C’est le cas pour les rapports entre la foi et la raison, entre la grâce et la nature, entre l’Église et l’Etat, et ainsi de suite. Il s’agit de réalités inséparables, mais distinctes et ordonnées hiérarchiquement. Si l’ordre de ces relations n’est pas défini, il en résultera des tensions et conflits, jusqu’à ce que l’on arrive à un renversement des principes. Sous cet aspect, le processus de désagrégation morale au sein de l’Église résulte également du manque de définition claire de la fin première du mariage dans l’encyclique de Paul VI.

Le pape Pie XI, dans son encyclique Casti Connubii du 31 décembre 1930, affirma la doctrine de l’Église sur le mariage de façon définitive et obligatoire. Dans ce document, le pape rappelle à l’Église entière et à tout le genre humain les vérités fondamentales sur la nature du mariage, institué non par les hommes, mais par Dieu lui-même, et sur les bénédictions et les bénéfices qui en découlent pour la société entière.

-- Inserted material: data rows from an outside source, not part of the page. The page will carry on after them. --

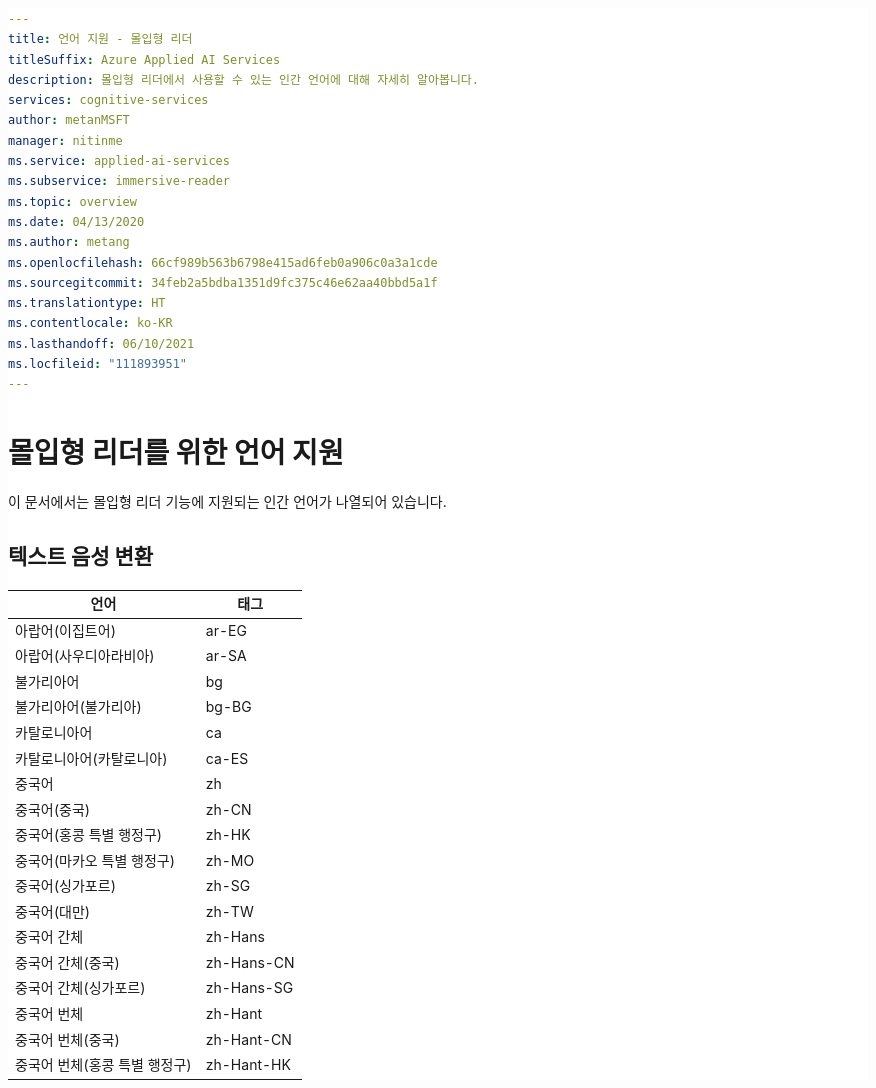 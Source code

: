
 ```yaml
---
title: 언어 지원 - 몰입형 리더
titleSuffix: Azure Applied AI Services
description: 몰입형 리더에서 사용할 수 있는 인간 언어에 대해 자세히 알아봅니다.
services: cognitive-services
author: metanMSFT
manager: nitinme
ms.service: applied-ai-services
ms.subservice: immersive-reader
ms.topic: overview
ms.date: 04/13/2020
ms.author: metang
ms.openlocfilehash: 66cf989b563b6798e415ad6feb0a906c0a3a1cde
ms.sourcegitcommit: 34feb2a5bdba1351d9fc375c46e62aa40bbd5a1f
ms.translationtype: HT
ms.contentlocale: ko-KR
ms.lasthandoff: 06/10/2021
ms.locfileid: "111893951"
---
```

# <a name="language-support-for-immersive-reader"></a>몰입형 리더를 위한 언어 지원

이 문서에서는 몰입형 리더 기능에 지원되는 인간 언어가 나열되어 있습니다.


## <a name="text-to-speech"></a>텍스트 음성 변환

| 언어 | 태그 |
|----------|-----|
| 아랍어(이집트어) | ar-EG |
| 아랍어(사우디아라비아) | ar-SA |
| 불가리아어 | bg |
| 불가리아어(불가리아) | bg-BG |
| 카탈로니아어 | ca |
| 카탈로니아어(카탈로니아) | ca-ES |
| 중국어 | zh |
| 중국어(중국) | zh-CN |
| 중국어(홍콩 특별 행정구) | zh-HK |
| 중국어(마카오 특별 행정구) | zh-MO |
| 중국어(싱가포르) | zh-SG |
| 중국어(대만) | zh-TW |
| 중국어 간체 | zh-Hans |
| 중국어 간체(중국) | zh-Hans-CN |
| 중국어 간체(싱가포르) | zh-Hans-SG |
| 중국어 번체 | zh-Hant |
| 중국어 번체(중국) | zh-Hant-CN |
| 중국어 번체(홍콩 특별 행정구) | zh-Hant-HK |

La première fin est la procréation, qui ne consiste pas seulement à mettre au monde des enfants, mais à les éduquer, intellectuellement, moralement et surtout spirituellement, pour les mener à leur destin éternel : le Ciel. La seconde fin est l’assistance mutuelle entre les époux, qui n’est pas une assistance purement matérielle, ni une entente sexuelle ou sentimentale, mais avant tout une assistance et une union spirituelles. On peut lire dans cette encyclique une condamnation claire et vigoureuse de l’usage des moyens contraceptifs, définis comme « une chose honteuse et intrinsèquement déshonnête ». Donc : « tout usage du mariage, quel qu’il soit, dans l’exercice duquel l’acte est privé, par l’artifice des hommes, de sa puissance naturelle de procréer la vie, offense la loi de Dieu et la loi naturelle, et que ceux qui auront commis quelque chose de pareil se sont souillés d’une faute grave ».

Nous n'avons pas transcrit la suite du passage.